### Exercise
Could you copy out all the lines in the material below where the word "from" occurs?

### Information provided
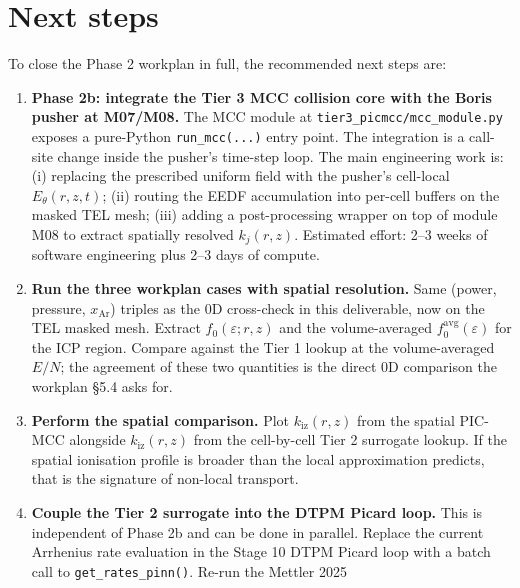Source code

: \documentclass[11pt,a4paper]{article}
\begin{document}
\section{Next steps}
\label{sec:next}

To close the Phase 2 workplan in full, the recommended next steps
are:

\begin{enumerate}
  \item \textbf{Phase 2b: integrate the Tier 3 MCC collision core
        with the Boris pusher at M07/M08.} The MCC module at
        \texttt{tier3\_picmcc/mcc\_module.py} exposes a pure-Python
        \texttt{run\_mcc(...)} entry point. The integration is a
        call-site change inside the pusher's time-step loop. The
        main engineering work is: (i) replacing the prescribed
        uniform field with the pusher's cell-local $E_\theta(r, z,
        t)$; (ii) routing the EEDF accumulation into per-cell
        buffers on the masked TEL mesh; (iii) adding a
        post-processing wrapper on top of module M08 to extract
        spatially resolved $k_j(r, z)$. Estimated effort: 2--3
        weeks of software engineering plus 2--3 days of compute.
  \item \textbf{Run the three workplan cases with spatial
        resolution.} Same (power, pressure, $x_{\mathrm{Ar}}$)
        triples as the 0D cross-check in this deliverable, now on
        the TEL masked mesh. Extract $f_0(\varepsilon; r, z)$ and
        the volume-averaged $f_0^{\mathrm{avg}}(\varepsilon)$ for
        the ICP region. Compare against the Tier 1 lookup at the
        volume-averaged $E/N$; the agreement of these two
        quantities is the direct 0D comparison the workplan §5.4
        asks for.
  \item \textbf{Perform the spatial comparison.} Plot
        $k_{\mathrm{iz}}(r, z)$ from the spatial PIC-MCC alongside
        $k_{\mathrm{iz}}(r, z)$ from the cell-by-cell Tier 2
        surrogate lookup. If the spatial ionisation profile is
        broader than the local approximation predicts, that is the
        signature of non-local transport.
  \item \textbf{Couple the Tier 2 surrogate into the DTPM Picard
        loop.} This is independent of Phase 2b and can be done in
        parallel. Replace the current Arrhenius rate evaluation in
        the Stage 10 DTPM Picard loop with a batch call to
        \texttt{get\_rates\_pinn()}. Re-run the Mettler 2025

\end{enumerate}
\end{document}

---

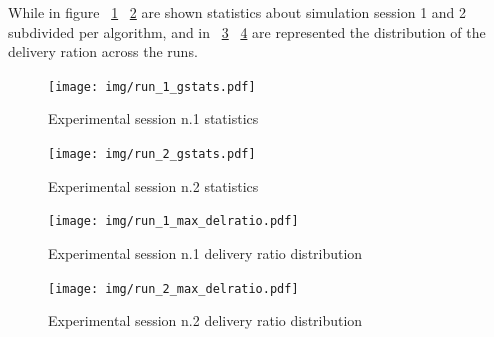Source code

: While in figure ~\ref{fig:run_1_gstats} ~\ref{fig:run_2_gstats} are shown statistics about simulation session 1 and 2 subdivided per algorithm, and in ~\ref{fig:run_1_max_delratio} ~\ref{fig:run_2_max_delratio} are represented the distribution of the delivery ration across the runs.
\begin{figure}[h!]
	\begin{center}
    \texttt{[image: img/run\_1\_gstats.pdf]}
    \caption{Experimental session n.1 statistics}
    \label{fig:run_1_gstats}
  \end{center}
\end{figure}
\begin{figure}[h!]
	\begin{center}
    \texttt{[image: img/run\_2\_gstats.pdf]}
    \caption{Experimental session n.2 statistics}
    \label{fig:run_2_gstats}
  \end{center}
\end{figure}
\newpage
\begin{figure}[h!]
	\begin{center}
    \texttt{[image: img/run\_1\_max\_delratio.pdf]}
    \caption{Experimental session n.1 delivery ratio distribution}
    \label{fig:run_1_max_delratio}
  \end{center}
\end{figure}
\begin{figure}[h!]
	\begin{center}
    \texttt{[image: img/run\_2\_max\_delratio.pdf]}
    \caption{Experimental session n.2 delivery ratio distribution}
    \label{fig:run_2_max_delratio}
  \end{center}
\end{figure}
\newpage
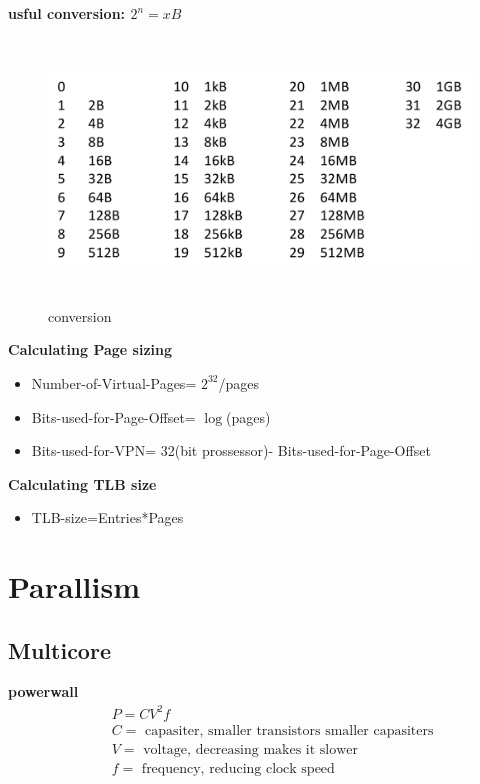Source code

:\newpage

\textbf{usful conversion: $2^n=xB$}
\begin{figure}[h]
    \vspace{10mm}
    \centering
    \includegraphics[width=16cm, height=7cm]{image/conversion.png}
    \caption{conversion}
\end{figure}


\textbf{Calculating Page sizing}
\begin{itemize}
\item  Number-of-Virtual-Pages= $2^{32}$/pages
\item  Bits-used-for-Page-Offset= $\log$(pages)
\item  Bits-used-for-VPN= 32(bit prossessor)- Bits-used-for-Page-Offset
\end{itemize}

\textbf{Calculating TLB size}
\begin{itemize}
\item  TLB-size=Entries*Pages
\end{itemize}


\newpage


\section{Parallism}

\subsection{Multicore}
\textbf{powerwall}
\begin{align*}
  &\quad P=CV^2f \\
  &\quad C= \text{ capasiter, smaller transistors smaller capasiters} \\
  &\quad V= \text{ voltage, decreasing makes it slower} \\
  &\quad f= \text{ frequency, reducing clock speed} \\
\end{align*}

* * *

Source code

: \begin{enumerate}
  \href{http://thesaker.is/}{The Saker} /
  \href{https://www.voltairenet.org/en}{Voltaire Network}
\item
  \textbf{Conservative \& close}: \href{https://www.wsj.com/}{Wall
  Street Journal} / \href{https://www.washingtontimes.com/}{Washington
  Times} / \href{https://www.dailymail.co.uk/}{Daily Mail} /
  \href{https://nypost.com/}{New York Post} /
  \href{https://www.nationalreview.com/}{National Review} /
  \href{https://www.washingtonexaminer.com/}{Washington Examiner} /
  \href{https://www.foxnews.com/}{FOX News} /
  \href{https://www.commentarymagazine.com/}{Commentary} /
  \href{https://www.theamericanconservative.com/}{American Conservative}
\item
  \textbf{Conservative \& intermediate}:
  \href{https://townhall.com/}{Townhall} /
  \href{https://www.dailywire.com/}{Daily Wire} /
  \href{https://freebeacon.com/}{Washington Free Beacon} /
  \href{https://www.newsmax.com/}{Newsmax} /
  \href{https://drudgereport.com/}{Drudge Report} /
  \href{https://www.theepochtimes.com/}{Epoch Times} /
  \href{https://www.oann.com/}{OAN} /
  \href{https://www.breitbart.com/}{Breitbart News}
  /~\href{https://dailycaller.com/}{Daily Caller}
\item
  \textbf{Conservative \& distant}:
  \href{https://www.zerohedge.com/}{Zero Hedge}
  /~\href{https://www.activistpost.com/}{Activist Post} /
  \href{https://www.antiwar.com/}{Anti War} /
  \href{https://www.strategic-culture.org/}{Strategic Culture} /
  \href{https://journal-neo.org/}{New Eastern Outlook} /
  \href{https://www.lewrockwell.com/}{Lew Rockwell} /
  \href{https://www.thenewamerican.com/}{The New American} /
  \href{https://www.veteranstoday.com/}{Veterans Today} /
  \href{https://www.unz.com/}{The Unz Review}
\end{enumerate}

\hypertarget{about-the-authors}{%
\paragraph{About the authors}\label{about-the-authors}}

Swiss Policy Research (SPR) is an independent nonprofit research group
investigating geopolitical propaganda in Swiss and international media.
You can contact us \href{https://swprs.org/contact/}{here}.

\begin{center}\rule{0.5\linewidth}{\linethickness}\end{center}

### Reply
        $k_{\mathrm{iz}}(r, z)$ from the spatial PIC-MCC alongside
        $k_{\mathrm{iz}}(r, z)$ from the cell-by-cell Tier 2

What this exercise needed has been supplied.